On the ground I saw a cross made of bricks embedded in the street.

“That’s where Jan Palach set himself ablaze protesting the Soviet invasion,” Emil said.

In 1968 the students of Prague, under the mentorship of Alexander Dubcek, rebelled against Soviet oppression. Russia sent 200,000 soldiers and 200 tanks to extinguish this flame of liberty.

I was curious why students born 20 years after the Prague Spring still carry the memory of ’68 and of Jan Palach. I learned they believe the struggle for liberty and equality is humanity’s greatest initiative.

Emil quoted Ayn Rand, “The smallest minority on earth is the individual.”

“Those who deny individual rights become the oppressors; the rights of the individual is the cornerstone of liberty,” Emil said. “Sacrificing individual freedom for the collective good is the first step toward political oppression.”

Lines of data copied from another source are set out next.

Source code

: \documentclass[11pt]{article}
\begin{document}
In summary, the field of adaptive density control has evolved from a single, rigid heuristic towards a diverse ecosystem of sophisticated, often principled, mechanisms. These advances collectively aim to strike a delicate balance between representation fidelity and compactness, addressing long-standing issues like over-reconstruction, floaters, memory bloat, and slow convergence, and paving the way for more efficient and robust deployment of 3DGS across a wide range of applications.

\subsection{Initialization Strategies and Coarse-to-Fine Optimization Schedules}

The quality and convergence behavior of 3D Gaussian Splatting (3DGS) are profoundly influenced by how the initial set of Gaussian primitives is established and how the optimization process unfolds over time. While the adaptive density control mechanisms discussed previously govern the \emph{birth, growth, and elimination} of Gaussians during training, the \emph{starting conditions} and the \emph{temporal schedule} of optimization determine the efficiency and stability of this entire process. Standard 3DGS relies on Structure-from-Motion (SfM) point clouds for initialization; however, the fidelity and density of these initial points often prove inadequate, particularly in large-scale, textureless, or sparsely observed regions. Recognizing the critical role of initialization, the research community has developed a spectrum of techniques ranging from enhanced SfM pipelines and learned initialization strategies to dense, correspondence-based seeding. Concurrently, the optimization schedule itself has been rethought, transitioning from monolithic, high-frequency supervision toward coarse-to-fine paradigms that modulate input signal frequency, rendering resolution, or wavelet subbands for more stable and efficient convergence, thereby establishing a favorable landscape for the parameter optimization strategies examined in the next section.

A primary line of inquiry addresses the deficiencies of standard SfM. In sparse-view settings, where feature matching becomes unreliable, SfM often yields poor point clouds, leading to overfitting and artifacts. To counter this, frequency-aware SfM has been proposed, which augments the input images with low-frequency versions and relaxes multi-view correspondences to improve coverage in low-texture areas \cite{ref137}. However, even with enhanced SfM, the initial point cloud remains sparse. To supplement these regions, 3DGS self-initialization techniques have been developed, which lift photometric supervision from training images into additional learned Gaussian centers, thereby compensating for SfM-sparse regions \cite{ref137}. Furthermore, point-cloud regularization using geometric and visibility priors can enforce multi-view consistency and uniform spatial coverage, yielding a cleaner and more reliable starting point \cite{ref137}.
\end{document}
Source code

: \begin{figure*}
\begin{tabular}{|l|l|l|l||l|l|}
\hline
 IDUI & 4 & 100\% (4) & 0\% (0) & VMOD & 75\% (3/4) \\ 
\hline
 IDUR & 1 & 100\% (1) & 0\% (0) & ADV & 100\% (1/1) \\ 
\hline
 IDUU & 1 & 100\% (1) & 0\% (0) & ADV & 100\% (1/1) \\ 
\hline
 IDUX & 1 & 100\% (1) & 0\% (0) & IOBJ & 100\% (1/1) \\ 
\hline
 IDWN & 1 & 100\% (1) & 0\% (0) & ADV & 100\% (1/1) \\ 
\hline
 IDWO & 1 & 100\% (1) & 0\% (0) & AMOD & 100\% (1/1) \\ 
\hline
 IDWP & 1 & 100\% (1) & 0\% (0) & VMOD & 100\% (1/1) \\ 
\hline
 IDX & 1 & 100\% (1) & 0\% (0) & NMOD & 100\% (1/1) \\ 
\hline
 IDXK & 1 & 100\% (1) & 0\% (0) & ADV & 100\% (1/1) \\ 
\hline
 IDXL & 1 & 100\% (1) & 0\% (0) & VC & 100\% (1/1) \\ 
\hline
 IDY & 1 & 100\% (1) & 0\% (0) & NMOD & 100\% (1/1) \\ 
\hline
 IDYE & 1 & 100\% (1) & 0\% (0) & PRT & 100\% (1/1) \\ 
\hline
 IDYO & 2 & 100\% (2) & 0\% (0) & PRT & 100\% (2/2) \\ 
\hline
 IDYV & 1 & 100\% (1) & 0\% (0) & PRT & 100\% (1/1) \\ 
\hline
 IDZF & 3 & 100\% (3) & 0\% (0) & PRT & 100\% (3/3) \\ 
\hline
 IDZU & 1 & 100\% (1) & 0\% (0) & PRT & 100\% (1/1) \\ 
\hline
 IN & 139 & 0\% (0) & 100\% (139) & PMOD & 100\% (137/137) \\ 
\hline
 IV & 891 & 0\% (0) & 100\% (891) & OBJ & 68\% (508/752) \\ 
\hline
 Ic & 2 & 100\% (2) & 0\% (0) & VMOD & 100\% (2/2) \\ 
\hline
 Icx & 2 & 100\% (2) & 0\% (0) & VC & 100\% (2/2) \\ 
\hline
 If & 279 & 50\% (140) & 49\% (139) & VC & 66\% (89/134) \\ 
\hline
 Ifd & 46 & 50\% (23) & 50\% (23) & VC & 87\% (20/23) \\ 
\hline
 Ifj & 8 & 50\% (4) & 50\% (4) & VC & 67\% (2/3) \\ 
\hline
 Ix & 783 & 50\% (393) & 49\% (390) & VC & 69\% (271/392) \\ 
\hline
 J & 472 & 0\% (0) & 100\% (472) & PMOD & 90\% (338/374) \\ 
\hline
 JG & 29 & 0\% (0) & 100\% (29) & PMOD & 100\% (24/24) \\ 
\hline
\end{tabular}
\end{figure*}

Damek interjected, “Liberty is never unalienable; it must be redeemed regularly with the blood of patriots or it vanishes. Of all the human rights that have ever been sought, liberty is least likely to be cheap and is never free of cost. That’s why we don’t forget,” he said.

There’s a disparity between the students of Prague and those of America relative to the value we place on freedom. They are more serious than we are. I can understand this since the people of Central Europe experienced a degradation of the human spirit and were subjected to oppression for 40 years. Have we lost our ideals? What once touched our hearts and made our blood boil we now take for granted.

After I returned home from Europe, I became sensitive of the dance between majority and minority perspectives. I began to see evidence of a gradual decline in our individual liberties. Recently the majority at Glendale College banned smoking from the campus and disregarded the rights of those who smoke. We just don’t have a democracy in this country where-by the majority’s will prevails. Instead, we have a Constitutional Democracy, which safeguards the rights of the minority.

Of course it’s a bad example to compare Glendale College with North Korea, but it makes me wonder what they’ll ban next? Soda? Candy? It’s the gradual decay of individual liberties that scare me. We cannot defend the concept of freedom abroad by deserting it at home.

Last year the LCHS seniors were banned from wearing a shirt because of a reference to Dos Equis beer. They then wore shirts that declared them as the most politically correct class. Individual rights are being abolished for the sake of political correctness. I see evidence of this daily. Because it is gradual, it appears benign. But it is a malignancy.

First the gods enslaved man. But he broke their chains. Then the kings enslaved him and then it was by his birth or his race. But he broke those chains as well. Man then declared there is nothing more sacred than liberty. We stand on the threshold of freedom because of the blood shed by the patriots before us. If we are not vigilant, the oppressors will oppress the minority. Then different oppressors will oppress the oppressors. And it will continue; so what are then left with?

Ronald Reagan said, “Freedom is never more than one generation away from extinction.”